Kelly Martin, a decades-long fire veteran across the Forest Service and National Park Service and former president of the International Association of Wildland Fire, said the operational logic of the restructure—“pushing decision-making down to a collaborative process between state and federal government”—has practical merit. This approach is particularly relevant in a system where the two levels of government have long operated side by side without any binding obligation to coordinate priorities, and, to her, makes sense.
But Martin pointed to a coordination requirement that officials have not addressed: for the new model to work as intended, Forest Service state directors would need to be formally required to align their highest-priority projects with state-based land management agencies — a mandate absent from the announced restructure. And whilst preparedness and response funding has surged in recent years, hazardous fuel reduction and active land management — the preventative work that reduces long-term wildfire risk — have seen none of the same momentum, a disparity the restructure does nothing to close.
The research station consolidation is the most debated aspect: according to Wood Central, the closure of 57 out of 77 stations and their absorption into one central Fort Collins facility is viewed by Morgan Varner, Director of Fire Research at Tall Timbers and former Forest Service researcher, as directly contradicting the commitment to localized decision-making. Varner argues that pulling research away from areas with active wildfires or prescribed burns undermines the relevance and effectiveness of the agency’s scientific work.
Many of the affected stations sit inside university laboratories or multi-decade experimental forests, where researchers have accumulated fire ecology knowledge tied to specific landscapes, specific fire regimes, and the communities that live amongst them. Schultz has rejected the charge that the closures constitute an attack on science, arguing that the existing station model had generated operational silos that prevented effective coordination — with Fort Collins redirecting its work toward active forest management, fire management, minerals, and recreation.
Fire and Aviation Management Deputy Chief Sarah Fisher has confirmed publicly that the restructure carries no impact on current wildland firefighting resources, with the existing Geographic Area Coordination Centre structure and reporting relationships with the National Interagency Fire Centre to continue under the new model.
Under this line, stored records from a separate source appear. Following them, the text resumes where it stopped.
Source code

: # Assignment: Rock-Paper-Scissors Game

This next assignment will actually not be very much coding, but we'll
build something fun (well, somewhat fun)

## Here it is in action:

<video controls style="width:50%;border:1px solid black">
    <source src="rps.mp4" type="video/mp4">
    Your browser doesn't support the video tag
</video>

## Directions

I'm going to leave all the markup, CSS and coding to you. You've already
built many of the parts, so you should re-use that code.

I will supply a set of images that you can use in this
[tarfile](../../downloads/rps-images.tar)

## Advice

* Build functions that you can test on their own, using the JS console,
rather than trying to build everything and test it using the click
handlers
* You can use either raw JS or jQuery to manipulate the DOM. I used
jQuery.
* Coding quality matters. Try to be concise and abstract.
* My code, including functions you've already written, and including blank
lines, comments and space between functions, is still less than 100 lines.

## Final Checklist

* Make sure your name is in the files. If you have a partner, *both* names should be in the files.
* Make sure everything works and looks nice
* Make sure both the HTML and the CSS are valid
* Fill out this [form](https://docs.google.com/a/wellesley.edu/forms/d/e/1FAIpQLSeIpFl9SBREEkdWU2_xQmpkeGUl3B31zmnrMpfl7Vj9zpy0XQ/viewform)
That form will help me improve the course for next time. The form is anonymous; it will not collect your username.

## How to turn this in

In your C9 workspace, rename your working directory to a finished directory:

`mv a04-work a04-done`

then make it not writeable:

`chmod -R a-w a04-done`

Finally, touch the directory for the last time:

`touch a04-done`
Wood Central understands the Forest Service had already shed a significant portion of its broader workforce under USDA-wide job cuts that axed more than 4,000 positions, before a federal judge ordered those staff reinstated — and Aaron Weiss, deputy director of the Center of Western Priorities, warned that adding disruption at the agency’s upper levels, ahead of a predicted extreme fire season, compounds that risk considerably.

“Adding chaos at the upper levels of the Forest Service should worry everyone who lives in and near America’s forests,” Weiss told Utah’s Deseret News. That human cost has a concrete recent precedent: when the broader USDA underwent a parallel restructuring in 2025, an estimated 80 per cent of affected staff resigned or retired rather than comply with relocation requirements — and researchers who received a Fort Collins notice now face the same calculation.
Martin stopped short of catastrophising, acknowledging that speculative worst-case readings — including concerns about public land sales — are harder to substantiate without operational detail, though he warned the restructure carried real stakes if mishandled: “It’d be a real tragedy and a real shame if a ‘dismantling’ came to be.”
According to Varner, the USDA’s 2025 restructure lost an estimated 80 per cent of affected staff to resignation or retirement — an attrition rate the Forest Service now risks repeating across a far larger workforce whilst targeting 4 billion board feet in annual timber harvests by fiscal year 2028.